Can a Sitting President Be Federally Prosecuted? The Founders Answer

78 Pages Posted: 26 Feb 2019 Last revised: 31 Mar 2019

See all articles by W. Burlette Carter

W. Burlette Carter

George Washington University Law School

Date Written: February 15, 2019

Abstract

Can a sitting U.S. President be federally indicted or prosecuted? Exploring the history of impeachment and prosecution in (1) England and Great Britain, (2) colonial America, and (3) the states immediately after independence, and comparing these to the Founders' Constitutional discussions, this article considers how the Founders would have answered that question, were it posed to them today. Deviating from most analyses of the problem, it argues that the Founders would have viewed the question as jurisdictional, involving a conflict between courts of law on the one hand, and the Congress--operating as a High Grand Jury (the House) and a High Court of Impeachment (the Senate)--on the other. They would have said that they gave to the Congress, constituted in its impeachment role, sole jurisdiction over removing a U.S. President for misbehavior. At the same time, they would have said that they gave courts of law concurrent power to hear cases involving crimes and misdemeanors so long as they do not involve removal. And so they would have answered our question with a question: Does the threatened action against the President risk removing the President, either directly or constructively? They would have believed that any order of a criminal authority affirmatively or negatively enjoining powers delegated to the President under the Constitution would shift those power to others and, therefore, would be a partial and impermissible removal attempt. Congress could insert itself into such proceedings to protect the Presidency (and, to remove or protect a President), but even if it does not, no federal court has jurisdiction to enforce such a removal order and, therefore a federal prosecutor has no power.

Consistent with British impeachment history, Founders would have viewed the proper issuance of Articles of Impeachment as a jurisdictional act that signaled Congress' intent to actively intervene. As such, such Articles would automatically stay any contrary proceeding in or related to courts of law, including a federal investigation and the operation of a federal grand jury. Moreover, they would have said that a President has the power to fire his prosecutor, if he appointed him. And while a president can be impeached for obstructive behavior, they would have said that he cannot, after an impeachment, be prosecuted for statutory obstruction of justice, if the statutory prosecution is based on the exercise of powers delegated to him as President under the Constitution.

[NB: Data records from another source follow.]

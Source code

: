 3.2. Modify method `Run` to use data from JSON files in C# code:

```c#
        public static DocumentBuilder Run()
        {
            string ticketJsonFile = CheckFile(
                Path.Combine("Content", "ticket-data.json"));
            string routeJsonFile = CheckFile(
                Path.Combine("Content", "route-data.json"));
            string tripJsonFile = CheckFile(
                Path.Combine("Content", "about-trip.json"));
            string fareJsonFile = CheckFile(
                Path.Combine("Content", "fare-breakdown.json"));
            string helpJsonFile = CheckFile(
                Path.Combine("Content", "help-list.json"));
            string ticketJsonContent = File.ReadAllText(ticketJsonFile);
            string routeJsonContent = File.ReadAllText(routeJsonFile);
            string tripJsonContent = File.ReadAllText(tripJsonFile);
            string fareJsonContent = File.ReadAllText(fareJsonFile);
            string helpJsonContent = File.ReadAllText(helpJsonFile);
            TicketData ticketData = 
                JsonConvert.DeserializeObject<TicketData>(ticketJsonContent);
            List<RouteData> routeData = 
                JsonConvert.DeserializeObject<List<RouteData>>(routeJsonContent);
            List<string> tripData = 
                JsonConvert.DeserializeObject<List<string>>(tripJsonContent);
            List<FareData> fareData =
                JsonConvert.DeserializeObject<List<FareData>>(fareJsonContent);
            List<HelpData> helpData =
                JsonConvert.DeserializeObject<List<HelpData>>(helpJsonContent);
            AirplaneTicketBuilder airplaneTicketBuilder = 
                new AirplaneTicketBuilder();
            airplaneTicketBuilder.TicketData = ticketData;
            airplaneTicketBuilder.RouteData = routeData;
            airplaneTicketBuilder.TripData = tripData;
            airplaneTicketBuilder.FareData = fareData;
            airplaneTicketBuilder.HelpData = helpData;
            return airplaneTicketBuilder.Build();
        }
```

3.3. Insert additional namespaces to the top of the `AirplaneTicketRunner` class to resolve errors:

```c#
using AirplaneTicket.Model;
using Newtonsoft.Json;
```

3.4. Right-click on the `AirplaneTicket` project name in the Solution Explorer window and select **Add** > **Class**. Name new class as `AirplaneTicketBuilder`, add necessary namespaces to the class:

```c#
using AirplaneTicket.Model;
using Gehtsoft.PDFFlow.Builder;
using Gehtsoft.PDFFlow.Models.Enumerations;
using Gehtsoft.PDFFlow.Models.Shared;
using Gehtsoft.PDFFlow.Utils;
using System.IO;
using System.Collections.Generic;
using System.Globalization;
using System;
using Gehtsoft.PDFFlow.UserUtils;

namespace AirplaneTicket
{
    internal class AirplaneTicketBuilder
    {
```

The Founders would have recognized that, before the formal issuance of Articles of Impeachment, courts of law have the power to stay their own proceedings against a President for good cause, just as English/British common law courts with concurrent jurisdiction always could. And they would have have accepted that courts of law can, in the first instance, decide evidentiary issues such as executive privilege for matters proceeding in their fora. Again, despite Parliamentary power over impeachment, common law courts had long done so in England and Great Britain, so long as they otherwise had jurisdiction.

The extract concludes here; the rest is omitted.